El 22 de febrero pasado, el presidente de la República inauguró los campamentos vacacionales de Milagro en el coliseo Ecuador Martínez.

Cuando el primer mandatario ingresó, el sitio era un solo bullicio de risas y aplausos.

Un grupo de canto y baile de niños de 8 a 11 años había sido invitado para amenizar el acto.

Los pequeños y sus maestros decidieron concurrir con una obrita sobre la vida en el campo. Tiempo atrás la habían presentado en la Prefectura del Guayas con mucho éxito.

Nerviosos y todo, los diez pequeñitos salieron a escena e hicieron su mejor esfuerzo. Una tras otra se sucedieron las breves estampas: las niñas “lavando” ropa en el río, los varoncitos jugando naipes y bebiendo “aguardiente” (agua en realidad), un “macheteo” entre dos montubios, y al final una “pelea” entre esposos, al cabo de la cual él le pide perdón a ella por haberse gastado el dinero de la semana en juegos de azar.

Con su lenguaje infantil, el grupito mostró una realidad que, de cerca o de lejos, la conocen bastante bien.

La actuación fue impecable. Los niños recibieron los aplausos, seguros de que a continuación vendrían las felicitaciones de la máxima autoridad, ante las cámaras de televisión, para orgullo de sus padres.

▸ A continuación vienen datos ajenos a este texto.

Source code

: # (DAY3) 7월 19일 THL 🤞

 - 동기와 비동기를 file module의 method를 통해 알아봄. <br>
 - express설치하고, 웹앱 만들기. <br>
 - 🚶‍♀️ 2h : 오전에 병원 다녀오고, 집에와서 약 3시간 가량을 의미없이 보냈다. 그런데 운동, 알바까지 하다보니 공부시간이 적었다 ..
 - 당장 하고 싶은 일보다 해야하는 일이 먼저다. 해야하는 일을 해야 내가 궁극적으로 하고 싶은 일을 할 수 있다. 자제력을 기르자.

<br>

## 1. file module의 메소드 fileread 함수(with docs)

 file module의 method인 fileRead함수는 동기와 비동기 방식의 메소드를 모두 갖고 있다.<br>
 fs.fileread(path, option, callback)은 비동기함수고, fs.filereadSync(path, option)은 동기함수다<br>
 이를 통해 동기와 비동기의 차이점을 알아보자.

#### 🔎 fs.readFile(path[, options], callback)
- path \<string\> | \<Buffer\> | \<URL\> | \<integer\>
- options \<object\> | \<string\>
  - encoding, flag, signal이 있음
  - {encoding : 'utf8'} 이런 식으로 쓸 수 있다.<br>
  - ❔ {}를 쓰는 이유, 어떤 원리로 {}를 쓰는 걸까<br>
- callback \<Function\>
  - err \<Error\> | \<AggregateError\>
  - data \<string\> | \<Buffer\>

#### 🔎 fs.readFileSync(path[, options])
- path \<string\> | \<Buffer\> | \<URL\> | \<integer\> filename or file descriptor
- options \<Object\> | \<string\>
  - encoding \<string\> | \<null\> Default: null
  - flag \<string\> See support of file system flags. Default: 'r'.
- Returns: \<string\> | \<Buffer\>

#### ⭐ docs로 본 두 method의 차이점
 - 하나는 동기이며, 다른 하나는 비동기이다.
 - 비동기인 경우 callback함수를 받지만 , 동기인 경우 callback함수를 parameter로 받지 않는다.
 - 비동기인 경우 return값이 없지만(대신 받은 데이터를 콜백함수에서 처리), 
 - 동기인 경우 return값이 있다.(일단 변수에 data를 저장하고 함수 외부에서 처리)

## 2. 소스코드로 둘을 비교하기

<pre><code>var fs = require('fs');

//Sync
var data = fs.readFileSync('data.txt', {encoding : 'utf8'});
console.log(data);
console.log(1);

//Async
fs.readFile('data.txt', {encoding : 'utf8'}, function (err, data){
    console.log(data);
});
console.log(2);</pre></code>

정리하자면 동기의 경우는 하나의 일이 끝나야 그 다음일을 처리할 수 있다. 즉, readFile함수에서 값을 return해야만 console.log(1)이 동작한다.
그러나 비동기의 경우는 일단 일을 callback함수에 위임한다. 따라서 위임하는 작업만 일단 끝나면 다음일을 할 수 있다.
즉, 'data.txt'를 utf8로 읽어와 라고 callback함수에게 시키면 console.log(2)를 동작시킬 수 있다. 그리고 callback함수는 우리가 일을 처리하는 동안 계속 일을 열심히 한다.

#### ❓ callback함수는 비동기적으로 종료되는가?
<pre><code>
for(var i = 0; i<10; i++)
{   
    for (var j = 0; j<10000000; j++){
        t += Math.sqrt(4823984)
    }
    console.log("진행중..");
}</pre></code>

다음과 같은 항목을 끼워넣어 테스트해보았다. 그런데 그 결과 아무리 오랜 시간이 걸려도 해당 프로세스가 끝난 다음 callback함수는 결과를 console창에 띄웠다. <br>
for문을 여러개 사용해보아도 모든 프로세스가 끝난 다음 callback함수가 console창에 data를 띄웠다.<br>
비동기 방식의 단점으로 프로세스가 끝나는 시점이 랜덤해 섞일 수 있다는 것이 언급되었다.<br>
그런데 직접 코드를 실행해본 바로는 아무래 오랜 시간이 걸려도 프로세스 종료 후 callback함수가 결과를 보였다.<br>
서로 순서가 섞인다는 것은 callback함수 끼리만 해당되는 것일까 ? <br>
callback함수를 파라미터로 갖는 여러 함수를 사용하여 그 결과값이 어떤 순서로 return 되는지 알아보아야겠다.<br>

Pero cuando al presidente le tocó hablar, les dejó ver, claramente, que la obra no le había gustado. El mensaje de lo que acababa de presenciar, acusó, era machista, sexista y violento.

Por último les pidió delante de todos: “Prometan, niños, que de grandes no van a repetir lo que hoy han hecho aquí”.

Tristes y compungidos, los pequeños contestaron que no lo volverían a hacer.

“¿Por qué nos dice esas cosas?”, preguntó uno, “es solo una representación”. Su maestro guardó silencio, no sabía qué contestar.

Para aumentar el desconcierto, el mismo público que los había interrumpido tantas veces con aplausos, ahora aplaudía enérgicamente las duras críticas que se escuchaban por los altavoces del coliseo.

Cabizbajos, maestros, niños y padres de familia salieron por la puerta trasera. No hubo felicitación. No hubo cámaras.

Un maestro le decía a otro que había que volver para explicarle al presidente que el ‘macheteo’, como ellos lo interpretan, no necesariamente es una forma de violencia del montubio, y que también puede ser concebido como una manifestación cultural mediante la cual el campesino de la Costa demuestra cuán diestro es con su herramienta principal de trabajo.

Pero no le hicieron caso.

El grupo había llevado una cámara para fotografiarse con el primer mandatario. Nadie se acordó de utilizarla.

En los días siguientes, niños, maestros y padres de familia estuvieron forzados a participar de los comentarios que se hacían. Algunos milagreños, apenados, trataron de levantarles el ánimo a los maestros, cuyo orgullo como docentes quedó muy herido. Pero todos estuvieron de acuerdo en que la obrita nunca más debería ser representada. Unos, para no volver a exponer a sus hijos; y otros, simplemente porque el presidente lo había dicho y nadie se atrevería a contradecirlo.